Model Card: Arc-Intelligence/crm-01-4b
crm-01-4B
is a Qwen3-4B-based model fine-tuned to solve high-stakes CRM policy tasks (e.g., Quote Approval, Invalid Configuration Identification). Training focused on tool-aware instruction following, enabling the model to call helper functions defined in crm_sandbox/env/functions.py
and return concise, policy-compliant answers. It inherits all Qwen3 capabilities—including the optional thinking / non-thinking modes—and expands them with domain-specific skills.
It was trained with our Learning Orchestrator method on the CRMArena-Pro
benchmark, focusing on the Policy skill category.

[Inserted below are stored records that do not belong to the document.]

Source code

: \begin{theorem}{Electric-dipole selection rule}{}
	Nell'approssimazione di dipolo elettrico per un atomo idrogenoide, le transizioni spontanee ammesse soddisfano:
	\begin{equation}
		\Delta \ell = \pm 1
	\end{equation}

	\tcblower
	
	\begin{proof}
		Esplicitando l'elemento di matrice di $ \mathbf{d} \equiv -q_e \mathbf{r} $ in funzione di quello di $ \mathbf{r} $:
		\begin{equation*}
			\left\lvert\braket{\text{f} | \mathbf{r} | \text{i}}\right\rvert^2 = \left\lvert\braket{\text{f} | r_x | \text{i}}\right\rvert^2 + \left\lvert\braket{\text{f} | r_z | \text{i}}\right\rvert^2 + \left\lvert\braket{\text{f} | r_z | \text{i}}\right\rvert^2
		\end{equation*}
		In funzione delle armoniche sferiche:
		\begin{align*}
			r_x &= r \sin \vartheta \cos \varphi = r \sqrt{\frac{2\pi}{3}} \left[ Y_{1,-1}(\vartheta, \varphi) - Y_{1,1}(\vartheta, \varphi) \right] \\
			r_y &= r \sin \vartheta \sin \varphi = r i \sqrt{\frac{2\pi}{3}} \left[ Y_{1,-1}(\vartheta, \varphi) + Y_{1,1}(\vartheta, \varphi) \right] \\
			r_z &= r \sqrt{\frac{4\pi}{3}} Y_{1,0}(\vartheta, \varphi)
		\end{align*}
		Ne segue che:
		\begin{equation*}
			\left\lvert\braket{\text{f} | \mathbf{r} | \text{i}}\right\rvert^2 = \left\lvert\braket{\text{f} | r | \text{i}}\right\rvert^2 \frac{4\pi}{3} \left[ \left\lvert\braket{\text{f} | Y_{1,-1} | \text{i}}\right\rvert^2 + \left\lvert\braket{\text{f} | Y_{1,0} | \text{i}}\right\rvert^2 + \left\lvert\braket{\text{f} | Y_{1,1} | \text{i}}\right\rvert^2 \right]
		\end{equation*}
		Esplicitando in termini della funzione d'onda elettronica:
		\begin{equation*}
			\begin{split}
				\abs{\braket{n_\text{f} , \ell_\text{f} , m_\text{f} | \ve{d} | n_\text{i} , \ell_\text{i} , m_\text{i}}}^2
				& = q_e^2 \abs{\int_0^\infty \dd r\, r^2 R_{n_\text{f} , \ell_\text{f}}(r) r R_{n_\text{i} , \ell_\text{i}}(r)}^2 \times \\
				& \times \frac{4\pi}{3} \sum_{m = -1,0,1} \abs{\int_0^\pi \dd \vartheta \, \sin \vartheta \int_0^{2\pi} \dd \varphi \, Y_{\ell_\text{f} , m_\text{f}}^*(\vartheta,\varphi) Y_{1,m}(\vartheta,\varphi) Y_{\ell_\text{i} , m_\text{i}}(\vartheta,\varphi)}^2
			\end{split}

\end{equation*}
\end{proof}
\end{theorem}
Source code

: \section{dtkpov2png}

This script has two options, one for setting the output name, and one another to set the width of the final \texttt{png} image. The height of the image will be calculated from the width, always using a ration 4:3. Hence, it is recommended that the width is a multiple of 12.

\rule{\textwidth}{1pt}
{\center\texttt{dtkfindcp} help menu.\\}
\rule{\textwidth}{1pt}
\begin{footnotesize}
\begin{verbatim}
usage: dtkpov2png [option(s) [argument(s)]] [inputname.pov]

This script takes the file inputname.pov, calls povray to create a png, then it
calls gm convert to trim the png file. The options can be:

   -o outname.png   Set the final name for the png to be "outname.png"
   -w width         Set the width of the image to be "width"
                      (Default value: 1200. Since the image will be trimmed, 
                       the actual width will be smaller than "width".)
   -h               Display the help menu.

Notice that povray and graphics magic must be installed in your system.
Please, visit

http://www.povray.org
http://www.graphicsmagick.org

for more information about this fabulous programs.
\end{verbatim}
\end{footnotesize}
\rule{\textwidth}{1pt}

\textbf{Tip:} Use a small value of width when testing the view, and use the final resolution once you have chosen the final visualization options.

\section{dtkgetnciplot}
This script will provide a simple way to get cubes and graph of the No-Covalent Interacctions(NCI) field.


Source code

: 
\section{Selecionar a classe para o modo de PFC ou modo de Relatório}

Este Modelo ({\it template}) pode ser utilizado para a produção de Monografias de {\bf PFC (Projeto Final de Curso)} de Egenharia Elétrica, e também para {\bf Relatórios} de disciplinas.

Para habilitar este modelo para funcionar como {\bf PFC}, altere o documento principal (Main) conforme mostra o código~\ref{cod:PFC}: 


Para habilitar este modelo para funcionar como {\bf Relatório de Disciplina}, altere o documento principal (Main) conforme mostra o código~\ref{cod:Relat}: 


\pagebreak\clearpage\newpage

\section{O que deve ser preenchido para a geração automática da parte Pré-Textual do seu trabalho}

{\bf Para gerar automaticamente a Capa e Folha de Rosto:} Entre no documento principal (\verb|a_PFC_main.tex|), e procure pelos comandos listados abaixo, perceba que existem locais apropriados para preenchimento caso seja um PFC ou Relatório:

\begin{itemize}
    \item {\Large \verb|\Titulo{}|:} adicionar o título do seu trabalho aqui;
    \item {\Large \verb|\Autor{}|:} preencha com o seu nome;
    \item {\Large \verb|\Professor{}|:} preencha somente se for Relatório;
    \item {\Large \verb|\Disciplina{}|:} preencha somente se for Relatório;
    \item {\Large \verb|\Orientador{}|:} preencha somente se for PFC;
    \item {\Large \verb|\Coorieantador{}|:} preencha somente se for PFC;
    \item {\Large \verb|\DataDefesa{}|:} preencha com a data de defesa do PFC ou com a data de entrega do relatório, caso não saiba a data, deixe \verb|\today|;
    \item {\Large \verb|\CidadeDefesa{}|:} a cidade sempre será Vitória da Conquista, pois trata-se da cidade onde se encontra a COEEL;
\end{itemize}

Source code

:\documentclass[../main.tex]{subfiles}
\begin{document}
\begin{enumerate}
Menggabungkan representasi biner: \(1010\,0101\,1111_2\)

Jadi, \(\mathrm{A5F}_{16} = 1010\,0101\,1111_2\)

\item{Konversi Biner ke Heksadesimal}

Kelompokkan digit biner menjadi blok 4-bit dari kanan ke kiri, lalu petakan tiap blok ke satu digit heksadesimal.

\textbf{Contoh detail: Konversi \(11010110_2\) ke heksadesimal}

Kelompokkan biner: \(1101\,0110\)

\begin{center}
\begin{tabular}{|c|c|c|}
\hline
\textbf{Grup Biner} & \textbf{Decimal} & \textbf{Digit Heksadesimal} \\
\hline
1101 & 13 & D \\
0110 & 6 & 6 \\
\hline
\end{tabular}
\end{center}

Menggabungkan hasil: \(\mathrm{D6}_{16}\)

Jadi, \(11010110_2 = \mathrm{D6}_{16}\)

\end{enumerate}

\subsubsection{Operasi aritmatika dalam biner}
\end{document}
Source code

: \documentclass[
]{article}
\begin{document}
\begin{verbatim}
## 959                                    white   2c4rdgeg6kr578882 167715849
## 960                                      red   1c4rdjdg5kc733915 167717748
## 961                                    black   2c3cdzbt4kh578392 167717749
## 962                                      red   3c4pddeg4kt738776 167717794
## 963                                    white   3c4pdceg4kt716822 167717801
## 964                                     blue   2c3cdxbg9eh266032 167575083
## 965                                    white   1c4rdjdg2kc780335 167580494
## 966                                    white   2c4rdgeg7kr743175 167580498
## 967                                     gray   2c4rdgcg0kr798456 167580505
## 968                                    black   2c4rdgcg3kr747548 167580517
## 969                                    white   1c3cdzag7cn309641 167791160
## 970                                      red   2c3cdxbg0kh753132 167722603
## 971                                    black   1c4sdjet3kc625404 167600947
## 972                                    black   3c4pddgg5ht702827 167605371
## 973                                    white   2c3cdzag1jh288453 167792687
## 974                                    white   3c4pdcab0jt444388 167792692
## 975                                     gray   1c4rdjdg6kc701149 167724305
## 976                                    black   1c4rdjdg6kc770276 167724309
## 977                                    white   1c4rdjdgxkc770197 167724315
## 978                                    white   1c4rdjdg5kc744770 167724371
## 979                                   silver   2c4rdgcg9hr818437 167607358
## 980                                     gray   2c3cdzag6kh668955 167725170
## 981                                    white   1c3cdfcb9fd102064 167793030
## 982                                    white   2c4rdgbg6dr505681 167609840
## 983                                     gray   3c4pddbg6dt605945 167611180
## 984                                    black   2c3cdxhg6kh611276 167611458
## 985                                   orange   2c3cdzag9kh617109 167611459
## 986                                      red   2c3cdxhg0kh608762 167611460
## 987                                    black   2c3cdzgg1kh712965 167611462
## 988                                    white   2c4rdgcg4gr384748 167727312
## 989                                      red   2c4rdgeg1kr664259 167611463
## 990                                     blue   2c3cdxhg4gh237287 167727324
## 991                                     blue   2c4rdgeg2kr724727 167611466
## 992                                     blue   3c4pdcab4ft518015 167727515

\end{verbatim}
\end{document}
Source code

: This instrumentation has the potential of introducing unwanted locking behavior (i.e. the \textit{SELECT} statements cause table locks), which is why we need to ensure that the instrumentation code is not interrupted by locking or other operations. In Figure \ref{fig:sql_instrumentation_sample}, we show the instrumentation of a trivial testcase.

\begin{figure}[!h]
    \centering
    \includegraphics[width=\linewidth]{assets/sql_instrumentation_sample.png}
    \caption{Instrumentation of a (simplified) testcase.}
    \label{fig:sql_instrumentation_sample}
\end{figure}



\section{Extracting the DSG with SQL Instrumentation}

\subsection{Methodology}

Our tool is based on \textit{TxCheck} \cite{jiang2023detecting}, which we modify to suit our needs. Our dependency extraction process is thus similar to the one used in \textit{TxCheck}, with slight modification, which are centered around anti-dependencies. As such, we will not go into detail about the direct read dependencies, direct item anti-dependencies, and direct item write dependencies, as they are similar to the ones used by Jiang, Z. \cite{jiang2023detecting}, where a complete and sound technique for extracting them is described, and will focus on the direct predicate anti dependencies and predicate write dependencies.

The resulting model can ingest user queries, invoke the correct Salesforce-style tool functions, and return definitive policy-compliant answers.
Intended Use
We recommend integrating the model in an agent framework (e.g., LangChain, CrewAI) or calling it directly via transformers
. It is capable of:
- Primary Use: Executing CRM policy tasks end-to-end – validating discounts, approvals, or configuration rules – by calling the appropriate helper functions and returning a final answer.
- Out-of-Scope: Open-ended chit-chat, generic creative writing, or domains far outside CRM without additional fine-tuning.
# Quick start with Hugging Face transformers
from transformers import AutoTokenizer, AutoModelForCausalLM, pipeline
model_id = "Arc-Intelligence/crm-01-4b"
tok = AutoTokenizer.from_pretrained(model_id, trust_remote_code=True)
model = AutoModelForCausalLM.from_pretrained(model_id, torch_dtype="auto")
agent = pipeline("text-generation", model=model, tokenizer=tok, max_new_tokens=256)
FEW_SHOT = (
"You are an enterprise policy agent.\n"
"• Answer in ≤ 3 sentences.\n"
"• Use tool calls when needed.\n"
"• Tool call format:\n"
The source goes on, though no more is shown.